Studying spreadsheets and Gantt charts and financial statements is relatively safe and predictable, which most executives prefer. That's how they've been trained, and that's where they're comfortable. What they usually want to avoid at all costs are subjective conversations that can easily become emotional and awkward. And organizational health is certainly fraught with the potential for subjective and awkward conversations.
That's why so many leaders, even when they acknowledge the pain that politics and confusion are causing their organizations, continue to spend their time tweaking the dials in more traditional disciplines. Unfortunately, the opportunities for improvement and competitive advantage they find in those areas are incremental and fleeting at best.
That's right. The advantages to be found in the classic areas of business—finance, marketing, strategy—in spite of all the attention they receive, are incremental and fleeting. In this world of ubiquitous information and nanosecond technology exchange, it's harder than it has ever been in history to maintain a competitive advantage based on intelligence or knowledge. Information just changes hands too rapidly today. Companies, even entire industries, come and go faster than we could have imagined even a decade ago.
Permission to Play
And so, being smart—as critical as it is—has become something of a commodity. It is simply permission to play, a minimum standard required for having even a possibility of success. It's certainly not enough to achieve a meaningful, sustainable competitive advantage over any length of time.
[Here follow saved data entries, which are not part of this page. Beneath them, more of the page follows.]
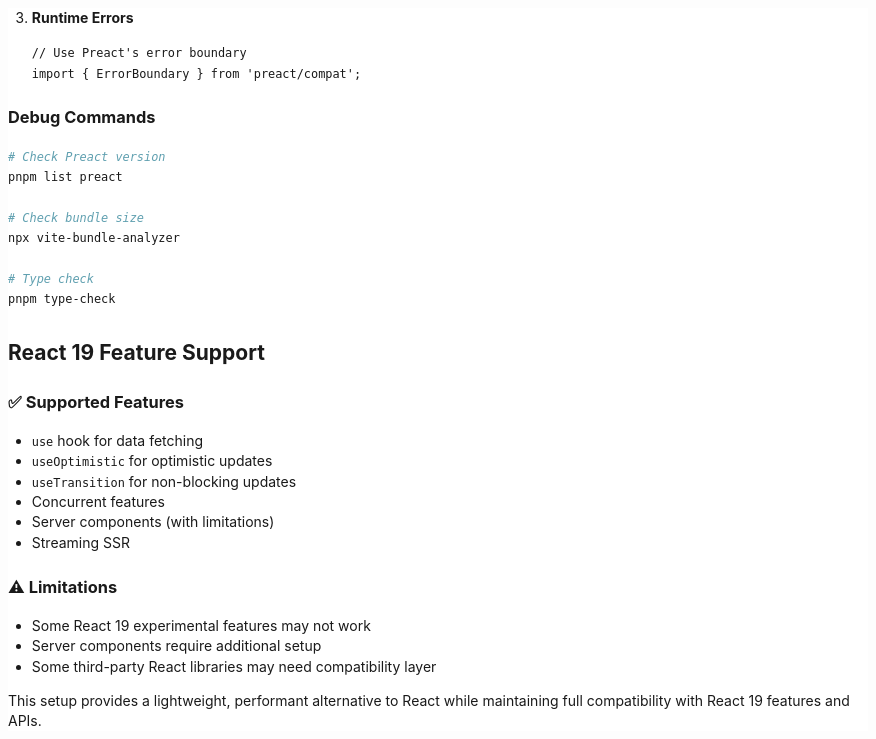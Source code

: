 3. **Runtime Errors**
   ```tsx
   // Use Preact's error boundary
   import { ErrorBoundary } from 'preact/compat';
   ```

### Debug Commands
```bash
# Check Preact version
pnpm list preact

# Check bundle size
npx vite-bundle-analyzer

# Type check
pnpm type-check
```

## React 19 Feature Support

### ✅ Supported Features
- `use` hook for data fetching
- `useOptimistic` for optimistic updates
- `useTransition` for non-blocking updates
- Concurrent features
- Server components (with limitations)
- Streaming SSR

### ⚠️ Limitations
- Some React 19 experimental features may not work
- Server components require additional setup
- Some third-party React libraries may need compatibility layer

This setup provides a lightweight, performant alternative to React while maintaining full compatibility with React 19 features and APIs.
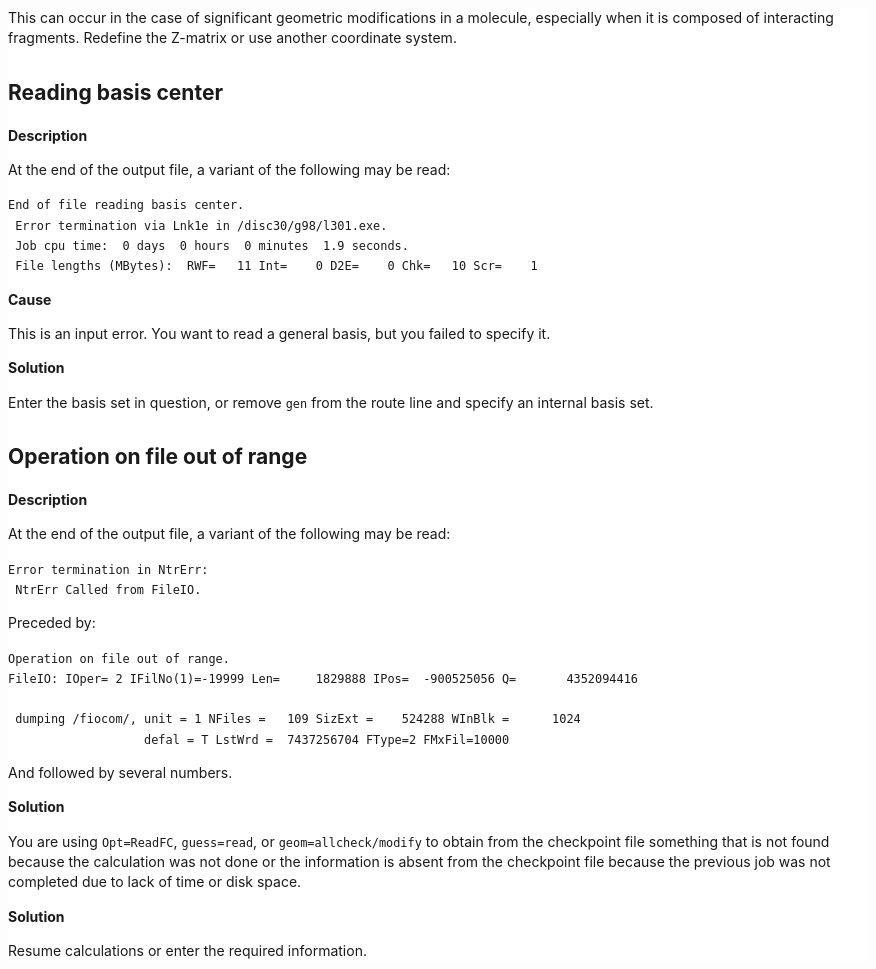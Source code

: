 This can occur in the case of significant geometric modifications in a molecule, especially when it is composed of interacting fragments. Redefine the Z-matrix or use another coordinate system.


## Reading basis center

**Description**

At the end of the output file, a variant of the following may be read:

```
End of file reading basis center.
 Error termination via Lnk1e in /disc30/g98/l301.exe.
 Job cpu time:  0 days  0 hours  0 minutes  1.9 seconds.
 File lengths (MBytes):  RWF=   11 Int=    0 D2E=    0 Chk=   10 Scr=    1
```

**Cause**

This is an input error. You want to read a general basis, but you failed to specify it.

**Solution**

Enter the basis set in question, or remove `gen` from the route line and specify an internal basis set.


## Operation on file out of range

**Description**

At the end of the output file, a variant of the following may be read:

```
Error termination in NtrErr:
 NtrErr Called from FileIO.
```

Preceded by:

```
Operation on file out of range.
FileIO: IOper= 2 IFilNo(1)=-19999 Len=     1829888 IPos=  -900525056 Q=       4352094416

 dumping /fiocom/, unit = 1 NFiles =   109 SizExt =    524288 WInBlk =      1024
                   defal = T LstWrd =  7437256704 FType=2 FMxFil=10000
```

And followed by several numbers.

**Solution**

You are using `Opt=ReadFC`, `guess=read`, or `geom=allcheck/modify` to obtain from the checkpoint file something that is not found because the calculation was not done or the information is absent from the checkpoint file because the previous job was not completed due to lack of time or disk space.

**Solution**

Resume calculations or enter the required information.
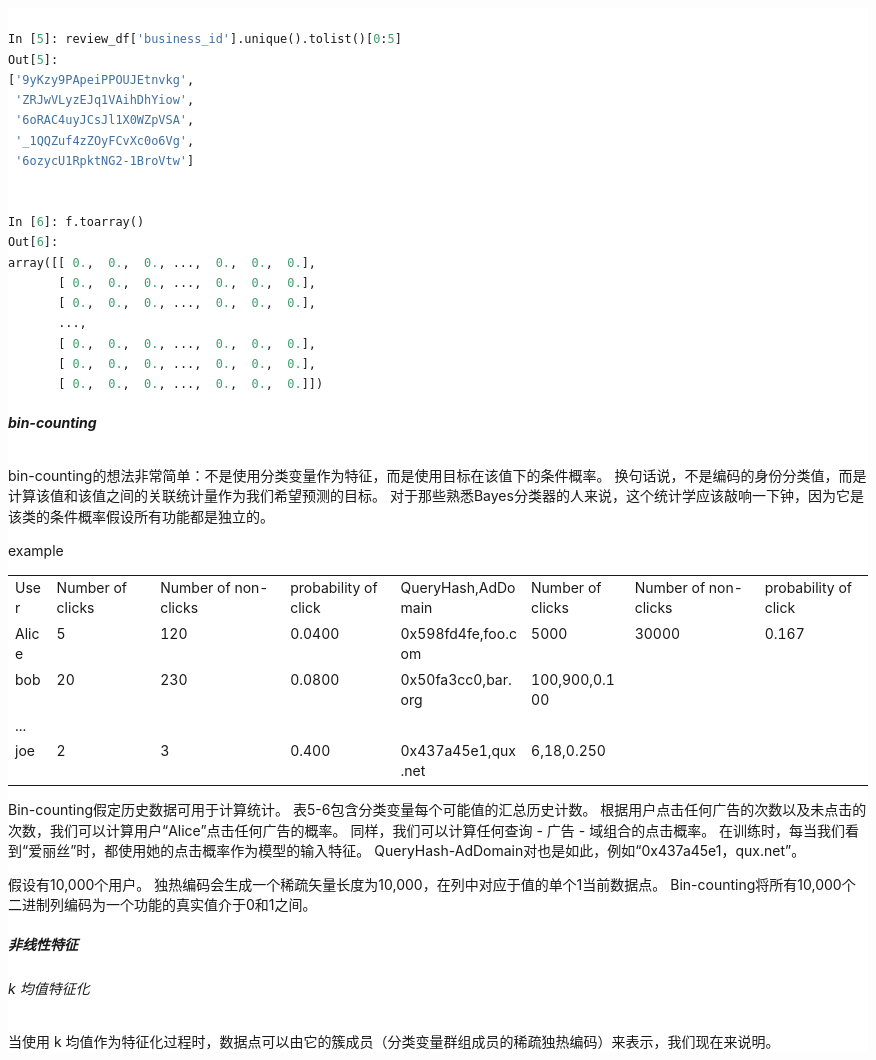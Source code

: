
```python

In [5]: review_df['business_id'].unique().tolist()[0:5]
Out[5]: 
['9yKzy9PApeiPPOUJEtnvkg',
 'ZRJwVLyzEJq1VAihDhYiow',
 '6oRAC4uyJCsJl1X0WZpVSA',
 '_1QQZuf4zZOyFCvXc0o6Vg',
 '6ozycU1RpktNG2-1BroVtw']


In [6]: f.toarray()
Out[6]: 
array([[ 0.,  0.,  0., ...,  0.,  0.,  0.],
       [ 0.,  0.,  0., ...,  0.,  0.,  0.],
       [ 0.,  0.,  0., ...,  0.,  0.,  0.],
       ..., 
       [ 0.,  0.,  0., ...,  0.,  0.,  0.],
       [ 0.,  0.,  0., ...,  0.,  0.,  0.],
       [ 0.,  0.,  0., ...,  0.,  0.,  0.]])
```



###### **bin-counting**

bin-counting的想法非常简单：不是使用分类变量作为特征，而是使用目标在该值下的条件概率。 换句话说，不是编码的身份分类值，而是计算该值和该值之间的关联统计量作为我们希望预测的目标。 对于那些熟悉Bayes分类器的人来说，这个统计学应该敲响一下钟，因为它是该类的条件概率假设所有功能都是独立的。

example

|       |                  |                      |                      |                    |                  |                      |                      |
| ----- | ---------------- | -------------------- | -------------------- | ------------------ | ---------------- | -------------------- | -------------------- |
| User  | Number of clicks | Number of non-clicks | probability of click | QueryHash,AdDomain | Number of clicks | Number of non-clicks | probability of click |
| Alice | 5                | 120                  | 0.0400               | 0x598fd4fe,foo.com | 5000             | 30000                | 0.167                |
| bob   | 20               | 230                  | 0.0800               | 0x50fa3cc0,bar.org | 100,900,0.100    |                      |                      |
| ...   |                  |                      |                      |                    |                  |                      |                      |
| joe   | 2                | 3                    | 0.400                | 0x437a45e1,qux.net | 6,18,0.250       |                      |                      |

Bin-counting假定历史数据可用于计算统计。 表5-6包含分类变量每个可能值的汇总历史计数。 根据用户点击任何广告的次数以及未点击的次数，我们可以计算用户“Alice”点击任何广告的概率。 同样，我们可以计算任何查询 - 广告 - 域组合的点击概率。 在训练时，每当我们看到“爱丽丝”时，都使用她的点击概率作为模型的输入特征。 QueryHash-AdDomain对也是如此，例如“0x437a45e1，qux.net”。

假设有10,000个用户。 独热编码会生成一个稀疏矢量长度为10,000，在列中对应于值的单个1当前数据点。 Bin-counting将所有10,000个二进制列编码为一个功能的真实值介于0和1之间。



##### 非线性特征

###### k 均值特征化

当使用 k 均值作为特征化过程时，数据点可以由它的簇成员（分类变量群组成员的稀疏独热编码）来表示，我们现在来说明。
In fact, I'd have to say that a lack of intelligence, domain expertise, or industry knowledge is almost never the problem I see in organizations. In twenty years of consulting to clients in virtually every industry, I have yet to meet a group of leaders who made me think, Wow, these people just don't know enough about their business to succeed. Really. The vast majority of organizations today have more than enough intelligence, expertise, and knowledge to be successful. What they lack is organizational health.
This point is worth restating.
After two decades of working with CEOs and their teams of senior executives, I've become absolutely convinced that the seminal difference between successful companies and mediocre or unsuccessful ones has little, if anything, to do with what they know or how smart they are; it has everything to do with how healthy they are.
If you're tempted to dismiss that idea, consider this. Though I made the statement just a few paragraphs ago that I've not yet met a group of leaders whom I thought lacked the knowledge, expertise, or intelligence to succeed, I've met plenty who made me think, Uh-oh. The culture within this team and this organization is way too unhealthy to sustain a successful business. And time after time I've seen smart companies find a way to fail in spite of their sizable intellectual and strategic assets.
Again, that's not to say that being smart isn't important. It is. But if someone were to press me on which of the two characteristics of an organization, intelligence or health, should receive first priority, I would say without hesitation that health comes out a clear number one. Here's why.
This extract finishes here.